Quis convencer-me que as proclamações do CDS sobre a redução de impostos e sobre a reorganização do Estado eram genuínas.
Digo-o com pena – apesar de ainda ter a esperança de estar enganado – mas hoje parece-me que Pedro Passos Coelho e Paulo Portas se aproximam mais de Marcello Caetano, no sentido de que as expectativas de que houvesse sob a sua liderança reais transformações na sociedade portuguesa, afinal, não passam de uma evolução na continuidade...
Marcello Caetano, no contexto histórico que se vivia, lá teria as suas razões para pretender a evolução na continuidade, mas quanto a Passos Coelho e Paulo Portas já é mais difícil descortinarem-se os motivos para que queiram aplicar o mesmo método…
Cortar vencimentos aos funcionários públicos e pensões aos reformados não são reformas estruturais. Aumentar impostos não é também seguramente uma reforma estrutural.
Até concedo que na situação de emergência em que nos encontramos, esta é uma das receitas mais expeditas para conseguir reduzir a despesa do Estado, mas a prazo, para que estas medidas não se venham a repetir, é indispensável executar as tais reformas de que há muito se fala, que preencheram já milhares de páginas e horas de debates, mas que infelizmente continuam a escassear no concreto.
Não cometo a injustiça de dizer que este Governo nada fez. Mas a revisão do Código Laboral, da Lei do Arrendamento, da organização dos tribunais e a racionalização de despesas no Serviço Nacional de Saúde, designadamente, são ainda movimentos muito curtos para a dimensão do que deve e pode ser feito.
Para reequilibrar Portugal há muito que fazer, ainda que os resultados só venham a ser sentidos no médio/longo prazo. Mas há que começar. Não se pode mudar apenas alguma coisa para que, no essencial, tudo fique na mesma. Deveria contrariar-se pela acção o sentimento que se vai generalizando de que chegados ao poder, tanto faz uns como outros…
Por isso esperava que fosse dito e assumido que o Estado, que é suportado pelos impostos, tem que definir as suas funções, as que sejam efectivamente indispensáveis, reduzindo ao mínimo a despesa pública. E não, ao contrário, manter, mais coisa, menos coisa, um modelo em que se suga de forma implacável recursos para consolidar o formato de sempre.
Que deixará de se assegurar de forma indiscriminada serviços gratuitos à generalidade das pessoas, nomeadamente, nos sectores da Saúde e Educação, passando a ter em conta na utilização do princípio do utilizador/pagador os rendimentos de cada um. Que haverá propinas, dignas do nome, em todo o ensino público e não apenas no superior.
Que a idade para passagem à reforma terá que se aproximar realmente da esperança média de vida.
Que os recursos do Estado serão utilizados com sobriedade e as prestações sociais se limitarão aos efectivamente carenciados.
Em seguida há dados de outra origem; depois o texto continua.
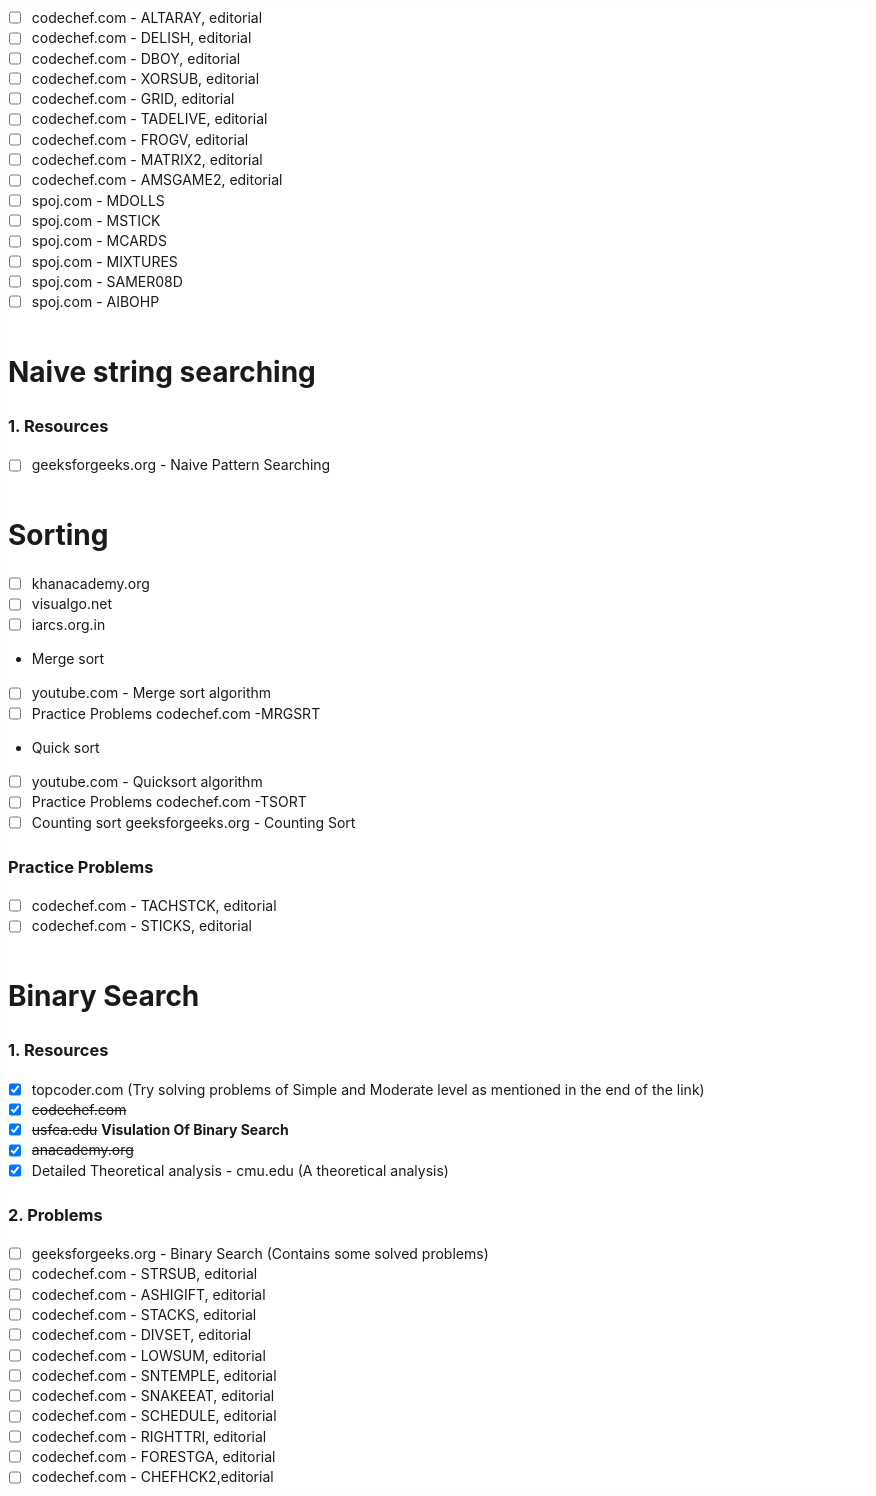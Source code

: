 - [ ] codechef.com - ALTARAY, editorial
- [ ] codechef.com - DELISH, editorial
- [ ] codechef.com - DBOY, editorial
- [ ] codechef.com - XORSUB, editorial
- [ ] codechef.com - GRID, editorial
- [ ] codechef.com - TADELIVE, editorial
- [ ] codechef.com - FROGV, editorial
- [ ] codechef.com - MATRIX2, editorial
- [ ] codechef.com - AMSGAME2, editorial
- [ ] spoj.com - MDOLLS
- [ ] spoj.com - MSTICK
- [ ] spoj.com - MCARDS
- [ ] spoj.com - MIXTURES
- [ ] spoj.com - SAMER08D
- [ ] spoj.com - AIBOHP

# Naive string searching
### 1. Resources
- [ ] geeksforgeeks.org - Naive Pattern Searching

# Sorting
- [ ] khanacademy.org
- [ ] visualgo.net
- [ ] iarcs.org.in
- Merge sort
- [ ] youtube.com - Merge sort algorithm
- [ ] Practice Problems codechef.com -MRGSRT
- Quick sort
- [ ] youtube.com - Quicksort algorithm
- [ ] Practice Problems codechef.com -TSORT
- [ ] Counting sort geeksforgeeks.org - Counting Sort
### Practice Problems
- [ ] codechef.com - TACHSTCK, editorial
- [ ] codechef.com - STICKS, editorial

# Binary Search
### 1. Resources
- [X] topcoder.com (Try solving problems of Simple and Moderate level as mentioned in the end of the link)
- [X] ~~codechef.com~~
- [X] ~~usfca.edu~~ **Visulation Of Binary Search**
- [X] ~~anacademy.org~~
- [X] Detailed Theoretical analysis
      - cmu.edu (A theoretical analysis)
### 2. Problems
- [ ] geeksforgeeks.org - Binary Search (Contains some solved problems)
- [ ] codechef.com - STRSUB, editorial
- [ ] codechef.com - ASHIGIFT, editorial
- [ ] codechef.com - STACKS, editorial
- [ ] codechef.com - DIVSET, editorial
- [ ] codechef.com - LOWSUM, editorial
- [ ] codechef.com - SNTEMPLE, editorial
- [ ] codechef.com - SNAKEEAT, editorial
- [ ] codechef.com - SCHEDULE, editorial
- [ ] codechef.com - RIGHTTRI, editorial
- [ ] codechef.com - FORESTGA, editorial
- [ ] codechef.com - CHEFHCK2,editorial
Que o compadrio, a corrupção e a falta de ética terão um combate sem tréguas.
Que serão extintos Politécnicos e Universidades que pululam por esse país fora, em muitos casos apenas por vaidade dos poderes municipais, mas que pouco ou nada de útil têm a dar ao país que hoje somos.
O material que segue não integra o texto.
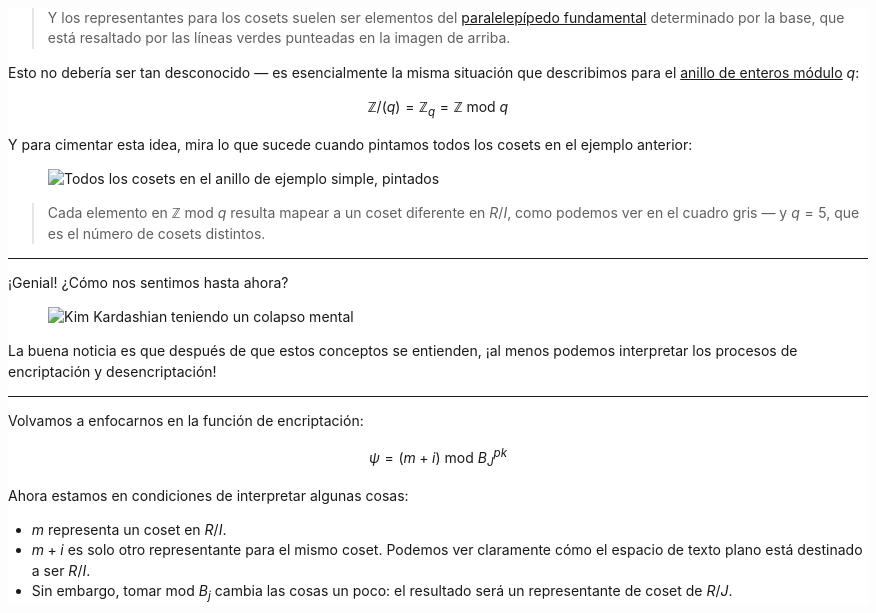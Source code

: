 > Y los representantes para los cosets suelen ser elementos del [paralelepípedo fundamental](https://ocw.mit.edu/courses/18-409-topics-in-theoretical-computer-science-an-algorithmists-toolkit-fall-2009/a5351bd811ac52366dec759f2c6b2fac_MIT18_409F09_scribe18.pdf) determinado por la base, que está resaltado por las líneas verdes punteadas en la imagen de arriba.

Esto no debería ser tan desconocido — es esencialmente la misma situación que describimos para el [anillo de enteros módulo](/es/blog/cryptography-101/rings/#calculating-the-quotient) $q$:

$$
\mathbb{Z}/(q) = \mathbb{Z}_q = \mathbb{Z} \ \textrm{mod} \ q
$$

Y para cimentar esta idea, mira lo que sucede cuando pintamos todos los cosets en el ejemplo anterior:

<figure>
  <img
    src="/images/cryptography-101/fully-homomorphic-encryption/cosets.webp" 
    alt="Todos los cosets en el anillo de ejemplo simple, pintados"
    title="[zoom]"
    className="bg-white"
  />
</figure>

> Cada elemento en $\mathbb{Z} \ \textrm{mod} \ q$ resulta mapear a un coset diferente en $R/I$, como podemos ver en el cuadro gris — y $q = 5$, que es el número de cosets distintos.

---

¡Genial! ¿Cómo nos sentimos hasta ahora?

<figure>
  <img
    src="/images/cryptography-101/fully-homomorphic-encryption/kim-mental-breakdown.webp" 
    alt="Kim Kardashian teniendo un colapso mental"
    title="*Colapso mental*"
    width="600"
  />
</figure>

La buena noticia es que después de que estos conceptos se entienden, ¡al menos podemos interpretar los procesos de encriptación y desencriptación!

---

Volvamos a enfocarnos en la función de encriptación:

$$
\psi = (m + i) \ \textrm{mod} \ {B_J}^{pk}
$$

Ahora estamos en condiciones de interpretar algunas cosas:

- $m$ representa un coset en $R/I$.
- $m + i$ es solo otro representante para el mismo coset. Podemos ver claramente cómo el espacio de texto plano está destinado a ser $R/I$.
- Sin embargo, tomar $\textrm{mod} \ B_j$ cambia las cosas un poco: el resultado será un representante de coset de $R/J$.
Que o Governo aplicará uma efectiva e profunda reestruturação da Administração Central, Regional e Local, com todas as consequências que daí necessariamente advêm, não se limitando ao corte de “gorduras”.
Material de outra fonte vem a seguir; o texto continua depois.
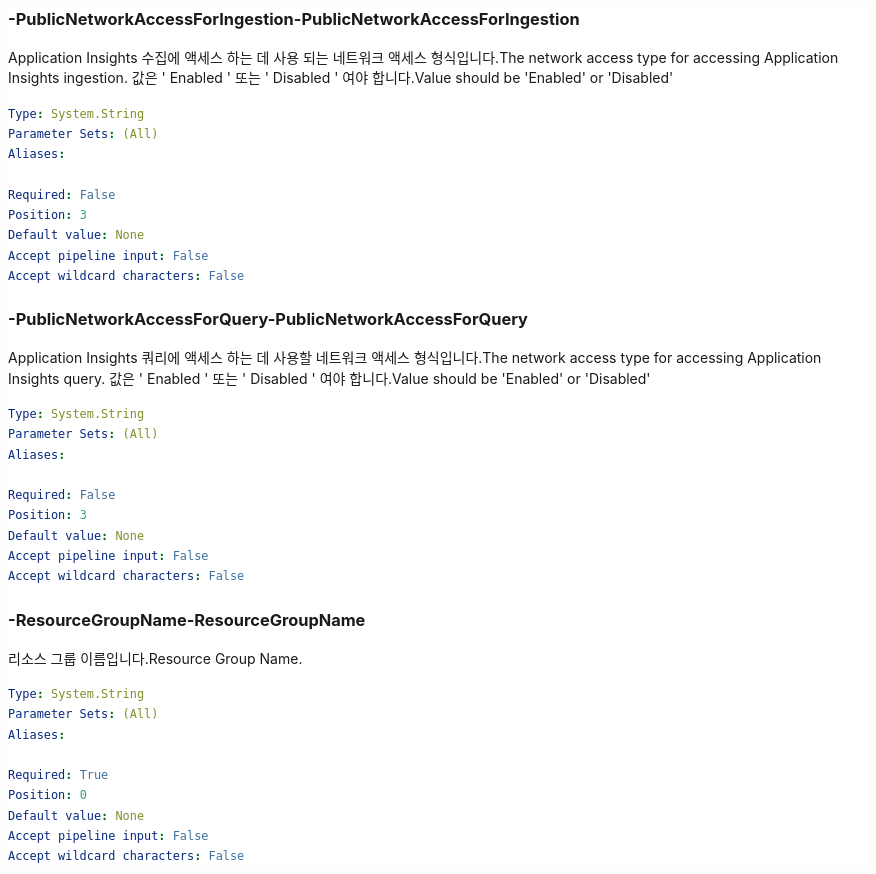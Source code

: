 ### <span data-ttu-id="88c1a-115">-PublicNetworkAccessForIngestion</span><span class="sxs-lookup"><span data-stu-id="88c1a-115">-PublicNetworkAccessForIngestion</span></span>
<span data-ttu-id="88c1a-116">Application Insights 수집에 액세스 하는 데 사용 되는 네트워크 액세스 형식입니다.</span><span class="sxs-lookup"><span data-stu-id="88c1a-116">The network access type for accessing Application Insights ingestion.</span></span>
<span data-ttu-id="88c1a-117">값은 ' Enabled ' 또는 ' Disabled ' 여야 합니다.</span><span class="sxs-lookup"><span data-stu-id="88c1a-117">Value should be 'Enabled' or 'Disabled'</span></span>

```yaml
Type: System.String
Parameter Sets: (All)
Aliases:

Required: False
Position: 3
Default value: None
Accept pipeline input: False
Accept wildcard characters: False
```

### <span data-ttu-id="88c1a-118">-PublicNetworkAccessForQuery</span><span class="sxs-lookup"><span data-stu-id="88c1a-118">-PublicNetworkAccessForQuery</span></span>
<span data-ttu-id="88c1a-119">Application Insights 쿼리에 액세스 하는 데 사용할 네트워크 액세스 형식입니다.</span><span class="sxs-lookup"><span data-stu-id="88c1a-119">The network access type for accessing Application Insights query.</span></span>
<span data-ttu-id="88c1a-120">값은 ' Enabled ' 또는 ' Disabled ' 여야 합니다.</span><span class="sxs-lookup"><span data-stu-id="88c1a-120">Value should be 'Enabled' or 'Disabled'</span></span>

```yaml
Type: System.String
Parameter Sets: (All)
Aliases:

Required: False
Position: 3
Default value: None
Accept pipeline input: False
Accept wildcard characters: False
```

### <span data-ttu-id="88c1a-121">-ResourceGroupName</span><span class="sxs-lookup"><span data-stu-id="88c1a-121">-ResourceGroupName</span></span>
<span data-ttu-id="88c1a-122">리소스 그룹 이름입니다.</span><span class="sxs-lookup"><span data-stu-id="88c1a-122">Resource Group Name.</span></span>

```yaml
Type: System.String
Parameter Sets: (All)
Aliases:

Required: True
Position: 0
Default value: None
Accept pipeline input: False
Accept wildcard characters: False
```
Que o caminho não é a regionalização e mais políticos, mas menos titulares de cargos públicos, diminuindo fortemente o número de municípios e de freguesias, e os correspondentes autarcas.
Que, neste contexto, se eliminarão as Assembleia de Freguesia, mantendo-se apenas as Juntas que chegam e sobram para resolver os problemas dos cidadãos.
Que, desmantelado o actual arquétipo do Estado, se deverá avançar para fortes reduções de impostos, permitindo que o sector privado crie condições para absorver os que necessariamente terão que ser dispensados na Administração Pública.
Enfim, que Portugal deixará de ser um país marcado pela mentalidade assistencialista, em que o Estado tudo pode e tudo resolve, orientando-nos para ser uma Nação em que os cidadãos são os primeiros responsáveis pelo seu destino, premiados e estimulados pelo mérito, em função do seu esforço, trabalho e empenho, seja no sector público, seja no sector privado.